First published in Classical Singer.
Wache, Wala, wache!
I’m an unmanaged singer. I know how to request auditions, but what do I do once next? I hate sitting around waiting, never hearing anything.
Follow up is psychologically very hard to do, and not particularly enjoyable, but it is necessary. Consider it part of your education in self-management (it will stand you in good stead when you do get a manager).
Develop your networking and negotiating skills. Start with attitude. When you are following up on a packet of materials and an audition request, you are not chasing the presenters --- you are offering them a service that will benefit them: your marvelous singing.
Cold calls are hard to make, but with practice you will get better. Sometimes it helps to write out a little script so you know exactly what you want to say. Remember that the person you are speaking to is extremely busy. Keep your call brief, professional, and to the point.

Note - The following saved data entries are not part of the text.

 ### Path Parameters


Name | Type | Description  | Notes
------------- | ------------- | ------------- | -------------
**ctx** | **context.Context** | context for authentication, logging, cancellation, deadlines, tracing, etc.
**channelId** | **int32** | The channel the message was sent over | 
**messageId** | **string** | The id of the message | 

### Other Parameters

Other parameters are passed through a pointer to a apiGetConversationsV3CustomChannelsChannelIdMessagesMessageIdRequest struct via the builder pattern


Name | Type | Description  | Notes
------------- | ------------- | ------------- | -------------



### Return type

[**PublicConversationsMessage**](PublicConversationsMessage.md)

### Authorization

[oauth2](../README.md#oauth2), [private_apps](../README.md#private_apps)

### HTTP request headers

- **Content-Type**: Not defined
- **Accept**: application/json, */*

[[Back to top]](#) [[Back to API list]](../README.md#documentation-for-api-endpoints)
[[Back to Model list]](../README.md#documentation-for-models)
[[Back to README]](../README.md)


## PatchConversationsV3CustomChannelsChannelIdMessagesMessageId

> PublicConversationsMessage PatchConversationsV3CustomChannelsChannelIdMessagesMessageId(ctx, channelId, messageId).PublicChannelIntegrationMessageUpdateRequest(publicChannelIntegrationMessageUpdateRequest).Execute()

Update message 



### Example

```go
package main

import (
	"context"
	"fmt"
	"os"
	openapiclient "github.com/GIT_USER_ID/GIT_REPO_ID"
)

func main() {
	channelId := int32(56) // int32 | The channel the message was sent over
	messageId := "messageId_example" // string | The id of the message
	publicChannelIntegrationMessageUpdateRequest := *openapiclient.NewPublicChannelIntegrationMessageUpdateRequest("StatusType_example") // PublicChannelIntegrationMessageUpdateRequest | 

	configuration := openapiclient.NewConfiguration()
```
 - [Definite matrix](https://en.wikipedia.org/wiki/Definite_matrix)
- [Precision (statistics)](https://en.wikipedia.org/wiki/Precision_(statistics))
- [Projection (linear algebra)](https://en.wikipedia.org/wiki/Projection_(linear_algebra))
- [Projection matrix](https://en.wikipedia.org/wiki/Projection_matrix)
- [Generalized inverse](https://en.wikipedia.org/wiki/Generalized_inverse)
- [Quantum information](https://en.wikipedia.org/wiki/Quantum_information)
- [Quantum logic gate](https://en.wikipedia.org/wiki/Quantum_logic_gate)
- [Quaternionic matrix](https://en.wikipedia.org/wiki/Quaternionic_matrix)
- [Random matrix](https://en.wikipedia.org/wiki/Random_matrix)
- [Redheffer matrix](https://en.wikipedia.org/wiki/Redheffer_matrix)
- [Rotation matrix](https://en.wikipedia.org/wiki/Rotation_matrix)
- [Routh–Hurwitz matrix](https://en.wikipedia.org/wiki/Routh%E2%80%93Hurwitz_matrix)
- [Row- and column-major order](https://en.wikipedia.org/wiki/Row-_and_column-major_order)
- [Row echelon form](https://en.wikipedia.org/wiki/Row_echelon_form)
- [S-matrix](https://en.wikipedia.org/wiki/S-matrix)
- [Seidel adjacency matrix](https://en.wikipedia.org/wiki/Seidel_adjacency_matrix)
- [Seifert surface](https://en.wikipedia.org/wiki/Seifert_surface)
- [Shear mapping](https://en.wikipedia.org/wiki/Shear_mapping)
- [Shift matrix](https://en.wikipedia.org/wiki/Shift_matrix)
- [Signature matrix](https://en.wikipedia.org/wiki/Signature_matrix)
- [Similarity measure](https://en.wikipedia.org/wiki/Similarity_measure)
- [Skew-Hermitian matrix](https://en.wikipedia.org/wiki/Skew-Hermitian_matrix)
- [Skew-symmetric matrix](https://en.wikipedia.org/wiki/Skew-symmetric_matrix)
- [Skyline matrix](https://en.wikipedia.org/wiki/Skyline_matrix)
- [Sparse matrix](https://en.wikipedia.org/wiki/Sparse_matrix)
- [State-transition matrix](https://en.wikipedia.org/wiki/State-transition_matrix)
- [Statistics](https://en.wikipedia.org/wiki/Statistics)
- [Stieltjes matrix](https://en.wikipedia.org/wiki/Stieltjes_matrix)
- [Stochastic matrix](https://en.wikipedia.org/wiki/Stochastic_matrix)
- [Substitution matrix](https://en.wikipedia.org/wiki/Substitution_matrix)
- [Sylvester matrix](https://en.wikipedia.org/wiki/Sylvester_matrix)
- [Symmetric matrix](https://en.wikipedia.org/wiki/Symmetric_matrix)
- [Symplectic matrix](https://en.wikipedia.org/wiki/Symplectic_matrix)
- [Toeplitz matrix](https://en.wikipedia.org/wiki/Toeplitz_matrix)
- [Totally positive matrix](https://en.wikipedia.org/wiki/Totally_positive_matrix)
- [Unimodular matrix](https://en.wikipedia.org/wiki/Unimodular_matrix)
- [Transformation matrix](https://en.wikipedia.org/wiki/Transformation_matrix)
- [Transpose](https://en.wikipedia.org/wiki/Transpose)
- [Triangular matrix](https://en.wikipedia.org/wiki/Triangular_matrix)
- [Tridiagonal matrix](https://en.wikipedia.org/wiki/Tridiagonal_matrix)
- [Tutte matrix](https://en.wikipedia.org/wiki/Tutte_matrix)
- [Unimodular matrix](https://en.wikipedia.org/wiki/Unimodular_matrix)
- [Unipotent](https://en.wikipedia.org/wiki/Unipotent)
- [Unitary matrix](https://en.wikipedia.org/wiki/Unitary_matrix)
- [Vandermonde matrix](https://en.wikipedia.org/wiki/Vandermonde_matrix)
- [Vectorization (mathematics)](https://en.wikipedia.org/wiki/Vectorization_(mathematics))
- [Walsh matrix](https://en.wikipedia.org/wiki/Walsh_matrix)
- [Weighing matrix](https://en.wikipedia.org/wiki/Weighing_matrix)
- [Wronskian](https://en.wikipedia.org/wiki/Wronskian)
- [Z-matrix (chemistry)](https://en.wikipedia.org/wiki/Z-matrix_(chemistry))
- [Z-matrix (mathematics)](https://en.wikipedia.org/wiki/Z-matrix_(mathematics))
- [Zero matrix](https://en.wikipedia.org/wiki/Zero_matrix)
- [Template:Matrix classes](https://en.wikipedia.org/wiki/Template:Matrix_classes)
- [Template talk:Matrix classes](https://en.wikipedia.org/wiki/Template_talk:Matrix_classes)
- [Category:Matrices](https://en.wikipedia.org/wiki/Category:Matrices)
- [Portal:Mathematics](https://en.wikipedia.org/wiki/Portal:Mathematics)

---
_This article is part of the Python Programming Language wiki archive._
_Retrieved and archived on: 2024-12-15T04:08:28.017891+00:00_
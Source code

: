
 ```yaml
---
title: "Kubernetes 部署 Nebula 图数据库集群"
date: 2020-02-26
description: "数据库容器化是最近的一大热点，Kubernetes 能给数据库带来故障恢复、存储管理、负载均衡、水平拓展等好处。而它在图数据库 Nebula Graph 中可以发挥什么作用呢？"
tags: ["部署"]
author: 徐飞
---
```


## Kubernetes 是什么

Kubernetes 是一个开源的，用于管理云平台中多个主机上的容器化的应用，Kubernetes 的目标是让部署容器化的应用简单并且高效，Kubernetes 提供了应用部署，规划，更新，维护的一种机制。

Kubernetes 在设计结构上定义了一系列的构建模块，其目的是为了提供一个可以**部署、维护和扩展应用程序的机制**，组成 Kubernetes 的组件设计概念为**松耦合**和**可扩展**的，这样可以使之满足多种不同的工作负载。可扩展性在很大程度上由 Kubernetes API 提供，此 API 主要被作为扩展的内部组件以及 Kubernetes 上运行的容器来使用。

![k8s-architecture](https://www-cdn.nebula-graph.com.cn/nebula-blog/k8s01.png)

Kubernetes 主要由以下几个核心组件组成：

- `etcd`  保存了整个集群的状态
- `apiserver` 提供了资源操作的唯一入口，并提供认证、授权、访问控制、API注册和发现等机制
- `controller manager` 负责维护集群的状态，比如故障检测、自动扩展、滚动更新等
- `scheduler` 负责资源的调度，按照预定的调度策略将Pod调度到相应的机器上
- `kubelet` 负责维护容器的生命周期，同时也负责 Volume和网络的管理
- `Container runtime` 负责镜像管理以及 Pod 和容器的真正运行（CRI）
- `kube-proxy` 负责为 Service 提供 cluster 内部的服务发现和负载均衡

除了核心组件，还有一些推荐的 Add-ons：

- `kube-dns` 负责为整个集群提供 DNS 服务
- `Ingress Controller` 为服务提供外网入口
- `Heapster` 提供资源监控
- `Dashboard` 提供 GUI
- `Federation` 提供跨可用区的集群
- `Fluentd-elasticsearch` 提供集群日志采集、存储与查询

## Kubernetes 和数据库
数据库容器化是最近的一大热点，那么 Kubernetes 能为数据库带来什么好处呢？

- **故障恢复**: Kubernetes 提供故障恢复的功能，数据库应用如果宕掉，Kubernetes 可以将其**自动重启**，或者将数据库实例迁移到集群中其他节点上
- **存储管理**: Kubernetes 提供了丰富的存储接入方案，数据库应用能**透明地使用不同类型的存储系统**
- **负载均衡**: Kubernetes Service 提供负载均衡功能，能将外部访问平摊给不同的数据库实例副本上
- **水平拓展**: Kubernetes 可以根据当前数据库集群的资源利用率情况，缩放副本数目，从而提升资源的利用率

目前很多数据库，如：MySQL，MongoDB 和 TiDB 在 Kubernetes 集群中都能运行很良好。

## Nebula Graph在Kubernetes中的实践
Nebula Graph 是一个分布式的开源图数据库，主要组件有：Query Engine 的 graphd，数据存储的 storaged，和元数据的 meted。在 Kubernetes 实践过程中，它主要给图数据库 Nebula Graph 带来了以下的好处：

Contact the presenter or an agent a week or two after your mailing. Ask if they've received your materials, when they expect to have auditions, and will they please schedule you for a time? If they don’t have a conclusive answer, ask if you can call again in a few weeks. They may prefer to contact you instead. If so, thank them nicely and get off the phone. If you don't hear from them after a month, send a VERY brief note thanking them for taking the time to speak with you and reminding them that you look forward to auditioning for them. Include any good news you have regarding your career.
If they won’t hear you this time, thank them for reviewing your materials and ask what you need to remedy in order to be considered. Ask if you can keep in touch for future consideration. Wait until you have three or four new credits on your resume and maybe some new reviews before sending another full packet. Postcards are a great way to send updates without having to resend materials and to keep your name popping up on the presenter's desk.